By Andrew Potocki
Student loan debt has reached astronomical proportions in recent years, with roughly 70 percent of college students borrowing. The total student loan debt has reached roughly $1.4 trillion, making it the second-highest consumer debt category, behind mortgage debt at roughly $12.8 trillion.
There have been a plethora of solutions given to address the matter, one of the more well-known ones proposed by Sen. Bernie Sanders being to make college tuition-free and forgive existing student loans. The problem is, this isn’t magic — and it isn’t that simple.
Inspired by other countries with free tuition like Sweden, France, and Norway, plans for student loan forgiveness garnered a lot of support with, you guessed it, college students and alumni who struggle to pay back their existing loans.

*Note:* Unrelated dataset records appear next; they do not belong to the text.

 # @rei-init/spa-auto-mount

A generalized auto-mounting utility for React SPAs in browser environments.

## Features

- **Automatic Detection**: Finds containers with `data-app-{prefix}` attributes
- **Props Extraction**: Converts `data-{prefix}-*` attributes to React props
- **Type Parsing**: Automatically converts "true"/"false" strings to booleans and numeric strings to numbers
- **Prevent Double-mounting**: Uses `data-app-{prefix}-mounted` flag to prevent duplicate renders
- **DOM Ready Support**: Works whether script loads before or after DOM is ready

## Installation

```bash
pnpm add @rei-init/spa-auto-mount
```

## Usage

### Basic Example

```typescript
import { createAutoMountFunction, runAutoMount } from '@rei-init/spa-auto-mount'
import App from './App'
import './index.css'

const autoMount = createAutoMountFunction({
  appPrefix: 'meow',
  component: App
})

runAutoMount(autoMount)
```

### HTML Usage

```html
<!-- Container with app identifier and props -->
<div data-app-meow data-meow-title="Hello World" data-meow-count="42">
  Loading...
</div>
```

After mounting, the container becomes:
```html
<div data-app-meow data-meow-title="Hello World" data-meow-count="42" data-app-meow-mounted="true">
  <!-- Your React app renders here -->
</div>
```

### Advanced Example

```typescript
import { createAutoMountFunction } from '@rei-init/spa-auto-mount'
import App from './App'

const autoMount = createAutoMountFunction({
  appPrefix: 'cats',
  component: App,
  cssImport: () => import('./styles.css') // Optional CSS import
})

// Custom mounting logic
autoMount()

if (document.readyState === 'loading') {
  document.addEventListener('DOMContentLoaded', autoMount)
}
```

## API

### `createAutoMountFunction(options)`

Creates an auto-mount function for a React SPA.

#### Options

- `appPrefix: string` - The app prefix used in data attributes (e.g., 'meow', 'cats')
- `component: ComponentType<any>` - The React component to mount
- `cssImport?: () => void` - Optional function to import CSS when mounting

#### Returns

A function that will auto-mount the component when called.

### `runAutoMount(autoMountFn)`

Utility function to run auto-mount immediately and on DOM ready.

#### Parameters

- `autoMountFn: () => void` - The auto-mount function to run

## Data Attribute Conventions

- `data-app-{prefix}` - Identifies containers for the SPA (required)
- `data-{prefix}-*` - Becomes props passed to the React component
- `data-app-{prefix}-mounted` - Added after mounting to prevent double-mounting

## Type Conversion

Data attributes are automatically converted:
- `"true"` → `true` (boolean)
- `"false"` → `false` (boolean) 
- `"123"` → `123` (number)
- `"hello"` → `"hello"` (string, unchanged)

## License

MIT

But even in these free higher education countries like Sweden, student loans are not foreign concept. On average, student debt in Sweden is roughly 172,000 kronor, or about $20,000. These loans are meant to cover living expenses, since it is much less typical for parents to help pay for their children’s college in Sweden.
Compare that to the $30,000 average student debt of U.S. students who complete their undergrad years and it makes you wonder why we’re the only country with a delinquency rate over 40 percent, according to the Wall Street Journal.

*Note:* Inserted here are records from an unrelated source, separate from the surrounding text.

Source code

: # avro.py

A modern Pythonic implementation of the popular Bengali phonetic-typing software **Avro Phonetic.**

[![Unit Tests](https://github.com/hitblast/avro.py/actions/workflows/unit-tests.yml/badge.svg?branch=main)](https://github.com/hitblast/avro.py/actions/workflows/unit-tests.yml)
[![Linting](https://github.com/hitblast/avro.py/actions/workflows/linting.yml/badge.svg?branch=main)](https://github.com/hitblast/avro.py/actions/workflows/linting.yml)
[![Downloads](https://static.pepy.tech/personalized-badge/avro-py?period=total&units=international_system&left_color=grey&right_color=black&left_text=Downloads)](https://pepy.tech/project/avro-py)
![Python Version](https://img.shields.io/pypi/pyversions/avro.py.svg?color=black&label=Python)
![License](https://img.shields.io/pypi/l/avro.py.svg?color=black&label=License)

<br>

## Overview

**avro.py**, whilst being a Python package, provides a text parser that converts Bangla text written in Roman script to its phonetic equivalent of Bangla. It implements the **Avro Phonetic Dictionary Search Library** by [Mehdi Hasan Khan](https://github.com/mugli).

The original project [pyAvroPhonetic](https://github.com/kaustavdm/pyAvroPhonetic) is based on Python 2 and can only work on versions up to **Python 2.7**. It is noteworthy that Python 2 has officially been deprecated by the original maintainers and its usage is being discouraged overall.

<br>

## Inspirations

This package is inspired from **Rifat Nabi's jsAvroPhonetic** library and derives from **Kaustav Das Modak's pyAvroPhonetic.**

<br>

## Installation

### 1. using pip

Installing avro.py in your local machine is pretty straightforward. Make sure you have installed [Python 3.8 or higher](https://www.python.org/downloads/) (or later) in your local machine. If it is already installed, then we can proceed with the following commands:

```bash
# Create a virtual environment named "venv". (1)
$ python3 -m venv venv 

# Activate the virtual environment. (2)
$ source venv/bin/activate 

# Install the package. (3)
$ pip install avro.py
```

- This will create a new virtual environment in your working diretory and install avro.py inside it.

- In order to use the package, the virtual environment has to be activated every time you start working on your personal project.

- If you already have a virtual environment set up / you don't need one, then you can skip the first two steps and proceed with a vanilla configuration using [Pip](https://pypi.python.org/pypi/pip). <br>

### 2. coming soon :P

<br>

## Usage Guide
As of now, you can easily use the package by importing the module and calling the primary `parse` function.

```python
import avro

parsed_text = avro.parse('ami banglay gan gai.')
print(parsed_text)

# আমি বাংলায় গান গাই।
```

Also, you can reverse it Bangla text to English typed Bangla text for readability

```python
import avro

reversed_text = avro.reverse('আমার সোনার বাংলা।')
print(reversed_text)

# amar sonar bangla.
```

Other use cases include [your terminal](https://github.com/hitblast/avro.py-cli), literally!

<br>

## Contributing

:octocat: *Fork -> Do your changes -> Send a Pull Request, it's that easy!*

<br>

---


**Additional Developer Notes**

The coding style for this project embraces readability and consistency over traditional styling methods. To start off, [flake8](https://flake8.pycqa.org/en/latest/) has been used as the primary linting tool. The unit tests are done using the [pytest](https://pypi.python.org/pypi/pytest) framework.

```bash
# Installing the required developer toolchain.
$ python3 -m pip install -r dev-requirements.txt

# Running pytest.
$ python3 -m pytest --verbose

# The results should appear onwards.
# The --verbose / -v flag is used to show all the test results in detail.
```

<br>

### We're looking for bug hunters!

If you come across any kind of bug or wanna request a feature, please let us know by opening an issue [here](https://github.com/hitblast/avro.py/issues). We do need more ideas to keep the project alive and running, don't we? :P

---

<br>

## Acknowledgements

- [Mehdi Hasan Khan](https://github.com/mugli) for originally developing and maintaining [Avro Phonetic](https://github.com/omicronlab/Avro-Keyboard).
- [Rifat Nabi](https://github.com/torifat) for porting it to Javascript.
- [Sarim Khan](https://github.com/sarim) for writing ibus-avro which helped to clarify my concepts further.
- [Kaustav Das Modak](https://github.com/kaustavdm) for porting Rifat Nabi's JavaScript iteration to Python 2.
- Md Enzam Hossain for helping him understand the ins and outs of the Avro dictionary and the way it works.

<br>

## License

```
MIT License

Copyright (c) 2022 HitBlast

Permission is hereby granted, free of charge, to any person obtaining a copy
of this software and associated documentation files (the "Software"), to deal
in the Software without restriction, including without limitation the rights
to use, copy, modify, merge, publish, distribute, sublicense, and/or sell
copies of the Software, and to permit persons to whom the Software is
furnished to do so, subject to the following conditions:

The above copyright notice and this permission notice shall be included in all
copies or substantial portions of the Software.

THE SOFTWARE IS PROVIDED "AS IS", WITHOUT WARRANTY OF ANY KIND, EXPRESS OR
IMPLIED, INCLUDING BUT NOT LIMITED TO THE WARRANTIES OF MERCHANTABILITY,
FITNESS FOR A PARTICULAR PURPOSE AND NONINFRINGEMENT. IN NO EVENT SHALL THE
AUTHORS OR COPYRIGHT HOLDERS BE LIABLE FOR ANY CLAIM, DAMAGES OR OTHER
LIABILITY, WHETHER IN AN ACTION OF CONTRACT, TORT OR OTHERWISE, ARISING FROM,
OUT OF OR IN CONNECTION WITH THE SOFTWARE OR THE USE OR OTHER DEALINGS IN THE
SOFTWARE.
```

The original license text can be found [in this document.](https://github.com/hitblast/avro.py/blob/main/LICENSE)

Some believe it’s not how much they pay, but how they go about paying it. In fact, a lot of countries besides the United States have moved towards longer repayment periods and low initial payments. In England, the repayment period is over 30 years, and in Germany it is 20 years.
Australia uses a payment system much like our Social Security payment system. Borrowers pay nothing until their earnings reach roughly $40,000 where they pay 4 percent of their income until the debt is paid off.

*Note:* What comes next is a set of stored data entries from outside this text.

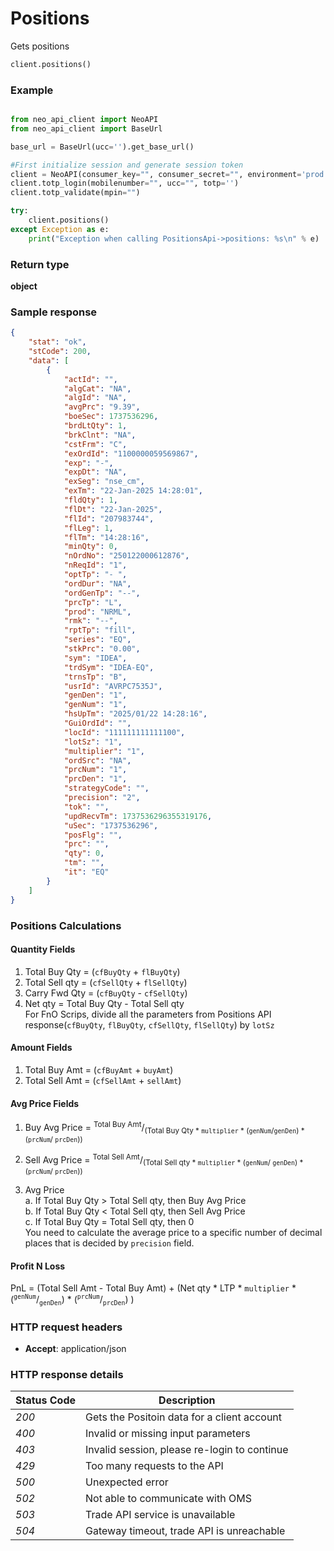 # **Positions**
Gets positions

```python
client.positions()
```

### Example

```python

from neo_api_client import NeoAPI
from neo_api_client import BaseUrl

base_url = BaseUrl(ucc='').get_base_url()

#First initialize session and generate session token
client = NeoAPI(consumer_key="", consumer_secret="", environment='prod', access_token=None, neo_fin_key=None, base_url=base_url)
client.totp_login(mobilenumber="", ucc="", totp='')
client.totp_validate(mpin="")

try:
    client.positions()
except Exception as e:
    print("Exception when calling PositionsApi->positions: %s\n" % e)
```

### Return type

**object**

### Sample response
```json
{
    "stat": "ok",
    "stCode": 200,
    "data": [
        {
            "actId": "",
            "algCat": "NA",
            "algId": "NA",
            "avgPrc": "9.39",
            "boeSec": 1737536296,
            "brdLtQty": 1,
            "brkClnt": "NA",
            "cstFrm": "C",
            "exOrdId": "1100000059569867",
            "exp": "-",
            "expDt": "NA",
            "exSeg": "nse_cm",
            "exTm": "22-Jan-2025 14:28:01",
            "fldQty": 1,
            "flDt": "22-Jan-2025",
            "flId": "207983744",
            "flLeg": 1,
            "flTm": "14:28:16",
            "minQty": 0,
            "nOrdNo": "250122000612876",
            "nReqId": "1",
            "optTp": "- ",
            "ordDur": "NA",
            "ordGenTp": "--",
            "prcTp": "L",
            "prod": "NRML",
            "rmk": "--",
            "rptTp": "fill",
            "series": "EQ",
            "stkPrc": "0.00",
            "sym": "IDEA",
            "trdSym": "IDEA-EQ",
            "trnsTp": "B",
            "usrId": "AVRPC7535J",
            "genDen": "1",
            "genNum": "1",
            "hsUpTm": "2025/01/22 14:28:16",
            "GuiOrdId": "",
            "locId": "111111111111100",
            "lotSz": "1",
            "multiplier": "1",
            "ordSrc": "NA",
            "prcNum": "1",
            "prcDen": "1",
            "strategyCode": "",
            "precision": "2",
            "tok": "",
            "updRecvTm": 1737536296355319176,
            "uSec": "1737536296",
            "posFlg": "",
            "prc": "",
            "qty": 0,
            "tm": "",
            "it": "EQ"
        }
    ]
}

```

### Positions Calculations
#### Quantity Fields
1. Total Buy Qty = (`cfBuyQty` + `flBuyQty`) 
2. Total Sell qty = (`cfSellQty` + `flSellQty`) 
3. Carry Fwd Qty = (`cfBuyQty` - `cfSellQty`) 
4. Net qty = Total Buy Qty - Total Sell qty </br>
For FnO Scrips, divide all the parameters from Positions API response(`cfBuyQty`, `flBuyQty`, `cfSellQty`, `flSellQty`)  by `lotSz`

#### Amount Fields
1. Total Buy Amt = (`cfBuyAmt` + `buyAmt`)
2. Total Sell Amt = (`cfSellAmt` + `sellAmt`)

#### Avg Price Fields
1. Buy Avg Price = <sup>Total Buy Amt</sup>/<sub>(Total Buy Qty * `multiplier` * (`genNum`/`genDen`) * (`prcNum`/ `prcDen`))</sub>

2. Sell Avg Price = <sup>Total Sell Amt</sup>/<sub>(Total Sell qty * `multiplier` * (`genNum`/ `genDen`) * (`prcNum`/ `prcDen`))</sub>
3. Avg Price </br>
    a. If Total Buy Qty > Total Sell qty, then Buy Avg Price </br>
    b. If Total Buy Qty < Total Sell qty, then Sell Avg Price </br>
    c. If Total Buy Qty = Total Sell qty, then 0 </br>
You need to calculate the average price to a specific number of decimal places that is decided by `precision` field.

#### Profit N Loss

PnL = (Total Sell Amt - Total Buy Amt) + (Net qty * LTP *  `multiplier` * (<sup>`genNum`</sup>/<sub>`genDen`</sub>) * (<sup>`prcNum`</sup>/<sub>`prcDen`</sub>) )


### HTTP request headers

 - **Accept**: application/json


### HTTP response details
| Status Code | Description                                  |
|-------------|----------------------------------------------|
| *200*       | Gets the Positoin data for a client account  |
| *400*       | Invalid or missing input parameters          |
| *403*       | Invalid session, please re-login to continue |
| *429*       | Too many requests to the API                 |
| *500*       | Unexpected error                             |
| *502*       | Not able to communicate with OMS             |
| *503*       | Trade API service is unavailable             |
| *504*       | Gateway timeout, trade API is unreachable    |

Payments rise and fall automatically with earnings and this allows high income earners to finish in as low as just five years, while low income earners can take their time in repayment.
The truth is, though, in the United States, the cost of living has skyrocketed — housing prices have increased 500 percent in some cases — and wages have been stagnant since 1980, so these loans can never be repaid.
This is a major problem with no light at the end of the tunnel.